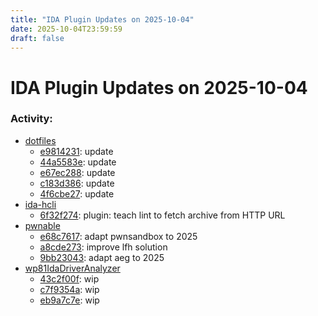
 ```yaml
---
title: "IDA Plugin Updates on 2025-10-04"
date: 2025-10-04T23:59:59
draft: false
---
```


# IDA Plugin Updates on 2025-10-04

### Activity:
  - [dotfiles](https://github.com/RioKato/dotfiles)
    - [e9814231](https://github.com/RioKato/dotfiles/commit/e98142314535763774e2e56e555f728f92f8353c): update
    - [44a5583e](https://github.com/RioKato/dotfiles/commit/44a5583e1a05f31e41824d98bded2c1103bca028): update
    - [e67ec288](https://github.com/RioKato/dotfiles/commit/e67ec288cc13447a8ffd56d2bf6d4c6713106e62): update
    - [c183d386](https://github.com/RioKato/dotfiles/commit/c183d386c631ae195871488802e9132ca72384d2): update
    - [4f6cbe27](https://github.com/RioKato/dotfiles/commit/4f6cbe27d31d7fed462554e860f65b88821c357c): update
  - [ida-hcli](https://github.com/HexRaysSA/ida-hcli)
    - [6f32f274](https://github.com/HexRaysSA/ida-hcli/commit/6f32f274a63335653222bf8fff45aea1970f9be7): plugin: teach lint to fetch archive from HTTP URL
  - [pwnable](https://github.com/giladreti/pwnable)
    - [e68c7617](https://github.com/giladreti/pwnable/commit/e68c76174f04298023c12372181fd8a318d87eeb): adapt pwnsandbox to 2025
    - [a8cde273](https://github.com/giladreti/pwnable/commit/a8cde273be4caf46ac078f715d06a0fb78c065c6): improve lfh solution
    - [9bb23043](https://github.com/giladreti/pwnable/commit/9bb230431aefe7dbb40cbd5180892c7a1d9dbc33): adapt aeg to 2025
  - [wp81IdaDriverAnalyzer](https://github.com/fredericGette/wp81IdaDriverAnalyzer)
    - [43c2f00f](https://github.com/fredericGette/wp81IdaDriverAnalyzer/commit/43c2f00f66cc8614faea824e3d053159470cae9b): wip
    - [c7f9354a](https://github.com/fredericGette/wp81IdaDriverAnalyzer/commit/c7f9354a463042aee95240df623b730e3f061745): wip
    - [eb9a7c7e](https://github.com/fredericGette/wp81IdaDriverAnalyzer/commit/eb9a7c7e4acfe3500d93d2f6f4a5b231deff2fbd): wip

^^^^

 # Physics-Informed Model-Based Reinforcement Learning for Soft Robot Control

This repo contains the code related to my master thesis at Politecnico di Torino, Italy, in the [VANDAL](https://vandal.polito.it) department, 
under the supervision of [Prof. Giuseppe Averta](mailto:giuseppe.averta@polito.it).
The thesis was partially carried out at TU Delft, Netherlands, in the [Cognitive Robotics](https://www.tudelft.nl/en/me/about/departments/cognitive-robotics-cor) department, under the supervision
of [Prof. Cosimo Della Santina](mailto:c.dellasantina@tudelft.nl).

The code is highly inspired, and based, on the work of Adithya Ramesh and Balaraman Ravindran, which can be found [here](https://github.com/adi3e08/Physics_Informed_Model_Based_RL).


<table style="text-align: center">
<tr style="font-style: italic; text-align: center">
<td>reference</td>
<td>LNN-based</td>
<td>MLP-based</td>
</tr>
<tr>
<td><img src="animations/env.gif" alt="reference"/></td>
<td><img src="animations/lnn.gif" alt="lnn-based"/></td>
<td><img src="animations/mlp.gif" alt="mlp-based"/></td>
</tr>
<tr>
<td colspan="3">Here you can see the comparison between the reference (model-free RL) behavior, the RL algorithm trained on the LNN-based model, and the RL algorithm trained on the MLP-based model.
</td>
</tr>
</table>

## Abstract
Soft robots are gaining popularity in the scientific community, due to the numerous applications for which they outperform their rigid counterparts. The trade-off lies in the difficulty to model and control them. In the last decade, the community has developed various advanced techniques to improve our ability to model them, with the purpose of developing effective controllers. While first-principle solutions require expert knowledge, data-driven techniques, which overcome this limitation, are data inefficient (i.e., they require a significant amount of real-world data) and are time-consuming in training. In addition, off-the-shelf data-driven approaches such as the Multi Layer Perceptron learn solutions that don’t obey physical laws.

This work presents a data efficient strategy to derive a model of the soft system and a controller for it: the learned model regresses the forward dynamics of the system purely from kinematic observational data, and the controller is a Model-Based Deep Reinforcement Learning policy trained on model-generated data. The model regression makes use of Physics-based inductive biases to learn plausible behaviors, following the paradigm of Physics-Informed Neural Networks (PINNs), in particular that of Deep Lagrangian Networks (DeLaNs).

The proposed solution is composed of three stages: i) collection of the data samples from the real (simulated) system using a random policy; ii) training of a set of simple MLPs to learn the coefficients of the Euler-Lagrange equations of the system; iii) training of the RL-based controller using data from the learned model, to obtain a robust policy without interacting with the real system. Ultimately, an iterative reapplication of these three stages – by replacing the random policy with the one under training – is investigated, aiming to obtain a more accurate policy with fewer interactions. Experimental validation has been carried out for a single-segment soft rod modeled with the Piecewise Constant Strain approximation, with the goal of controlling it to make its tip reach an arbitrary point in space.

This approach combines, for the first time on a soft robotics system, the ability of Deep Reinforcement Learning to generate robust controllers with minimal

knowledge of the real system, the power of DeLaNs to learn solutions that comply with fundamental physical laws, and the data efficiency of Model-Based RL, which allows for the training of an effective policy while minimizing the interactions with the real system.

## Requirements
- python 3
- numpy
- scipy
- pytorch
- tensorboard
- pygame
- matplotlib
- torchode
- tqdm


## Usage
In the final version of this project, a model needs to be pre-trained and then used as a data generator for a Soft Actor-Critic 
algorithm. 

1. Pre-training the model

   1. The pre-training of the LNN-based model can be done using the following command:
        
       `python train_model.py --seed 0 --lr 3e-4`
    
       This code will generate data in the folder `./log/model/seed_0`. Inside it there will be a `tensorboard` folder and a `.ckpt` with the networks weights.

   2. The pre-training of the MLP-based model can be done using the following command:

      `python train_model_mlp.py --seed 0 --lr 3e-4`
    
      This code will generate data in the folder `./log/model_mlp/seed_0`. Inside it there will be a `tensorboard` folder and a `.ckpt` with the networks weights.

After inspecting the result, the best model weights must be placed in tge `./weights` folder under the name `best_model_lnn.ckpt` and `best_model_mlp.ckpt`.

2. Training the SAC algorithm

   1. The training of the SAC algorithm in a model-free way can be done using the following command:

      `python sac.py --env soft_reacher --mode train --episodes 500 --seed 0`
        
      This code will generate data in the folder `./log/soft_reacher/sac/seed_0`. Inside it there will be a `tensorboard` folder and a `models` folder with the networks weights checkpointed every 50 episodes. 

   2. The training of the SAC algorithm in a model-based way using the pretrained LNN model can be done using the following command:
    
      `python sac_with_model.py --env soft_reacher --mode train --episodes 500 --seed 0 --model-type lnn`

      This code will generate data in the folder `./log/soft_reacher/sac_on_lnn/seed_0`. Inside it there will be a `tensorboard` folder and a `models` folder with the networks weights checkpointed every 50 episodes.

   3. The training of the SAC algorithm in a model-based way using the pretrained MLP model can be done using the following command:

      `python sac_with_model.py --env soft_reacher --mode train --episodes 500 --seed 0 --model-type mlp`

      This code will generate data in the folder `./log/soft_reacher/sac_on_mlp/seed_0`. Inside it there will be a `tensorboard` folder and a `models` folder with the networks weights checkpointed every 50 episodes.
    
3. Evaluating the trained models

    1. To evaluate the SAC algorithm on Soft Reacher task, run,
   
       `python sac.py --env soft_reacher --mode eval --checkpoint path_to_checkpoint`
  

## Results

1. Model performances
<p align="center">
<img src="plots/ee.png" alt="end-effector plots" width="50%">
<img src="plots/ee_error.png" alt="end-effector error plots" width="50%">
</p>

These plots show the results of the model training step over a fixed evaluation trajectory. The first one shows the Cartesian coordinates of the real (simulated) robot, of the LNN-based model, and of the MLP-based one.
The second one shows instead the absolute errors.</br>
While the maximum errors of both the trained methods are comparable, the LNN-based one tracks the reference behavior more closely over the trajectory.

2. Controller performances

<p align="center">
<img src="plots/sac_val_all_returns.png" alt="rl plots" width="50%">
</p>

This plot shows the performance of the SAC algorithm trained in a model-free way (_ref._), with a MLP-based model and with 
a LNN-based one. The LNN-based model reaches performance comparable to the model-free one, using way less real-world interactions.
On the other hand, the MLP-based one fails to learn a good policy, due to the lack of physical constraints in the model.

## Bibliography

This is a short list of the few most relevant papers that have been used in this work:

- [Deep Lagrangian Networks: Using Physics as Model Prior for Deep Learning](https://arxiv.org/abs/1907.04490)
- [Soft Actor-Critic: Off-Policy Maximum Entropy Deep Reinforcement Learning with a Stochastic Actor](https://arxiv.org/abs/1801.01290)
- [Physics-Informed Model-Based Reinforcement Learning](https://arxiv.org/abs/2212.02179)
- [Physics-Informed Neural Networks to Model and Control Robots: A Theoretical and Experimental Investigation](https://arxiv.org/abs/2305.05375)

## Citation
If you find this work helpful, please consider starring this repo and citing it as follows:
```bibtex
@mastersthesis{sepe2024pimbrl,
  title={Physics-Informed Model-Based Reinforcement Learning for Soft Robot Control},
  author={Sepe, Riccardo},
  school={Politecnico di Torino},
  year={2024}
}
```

^^^^

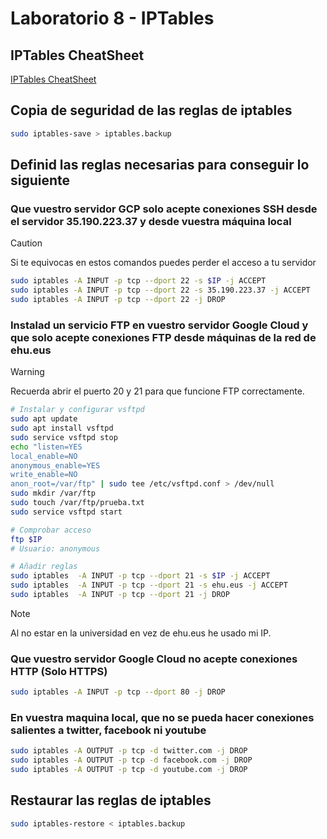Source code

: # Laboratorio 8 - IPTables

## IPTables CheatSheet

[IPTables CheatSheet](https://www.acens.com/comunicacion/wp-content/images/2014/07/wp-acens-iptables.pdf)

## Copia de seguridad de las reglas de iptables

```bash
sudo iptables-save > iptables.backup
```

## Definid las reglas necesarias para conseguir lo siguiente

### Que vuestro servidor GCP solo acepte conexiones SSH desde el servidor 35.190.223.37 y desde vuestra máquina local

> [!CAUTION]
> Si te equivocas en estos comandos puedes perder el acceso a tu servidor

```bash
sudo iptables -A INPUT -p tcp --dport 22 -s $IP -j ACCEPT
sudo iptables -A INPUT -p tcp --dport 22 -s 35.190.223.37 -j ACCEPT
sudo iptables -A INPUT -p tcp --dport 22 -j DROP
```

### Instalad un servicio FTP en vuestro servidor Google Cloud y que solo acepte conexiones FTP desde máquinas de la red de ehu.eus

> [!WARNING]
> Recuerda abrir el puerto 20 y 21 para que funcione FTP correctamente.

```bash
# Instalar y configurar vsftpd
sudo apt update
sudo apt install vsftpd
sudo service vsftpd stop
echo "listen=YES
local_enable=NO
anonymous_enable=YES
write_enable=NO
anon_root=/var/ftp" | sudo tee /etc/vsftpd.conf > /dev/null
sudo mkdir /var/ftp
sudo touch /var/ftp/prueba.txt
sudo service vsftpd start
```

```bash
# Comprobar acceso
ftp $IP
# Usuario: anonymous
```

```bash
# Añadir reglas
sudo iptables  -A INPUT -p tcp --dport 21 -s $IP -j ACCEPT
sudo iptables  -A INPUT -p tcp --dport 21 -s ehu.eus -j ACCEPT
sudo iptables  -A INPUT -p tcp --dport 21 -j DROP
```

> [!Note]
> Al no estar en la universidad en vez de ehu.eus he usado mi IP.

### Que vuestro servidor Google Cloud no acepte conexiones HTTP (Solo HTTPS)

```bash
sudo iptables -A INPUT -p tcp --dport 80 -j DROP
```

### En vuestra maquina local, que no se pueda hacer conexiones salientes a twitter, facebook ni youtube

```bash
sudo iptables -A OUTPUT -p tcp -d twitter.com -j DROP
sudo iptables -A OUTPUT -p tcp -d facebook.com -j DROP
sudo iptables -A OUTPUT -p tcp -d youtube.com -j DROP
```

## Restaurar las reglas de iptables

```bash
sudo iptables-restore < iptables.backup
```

^^^^

● **PROBLEM DETAILS**:
Consider the material above. Report how many of its lines contain the word "twitter", and nothing more.

● **SOLVED EXERCISE**:
2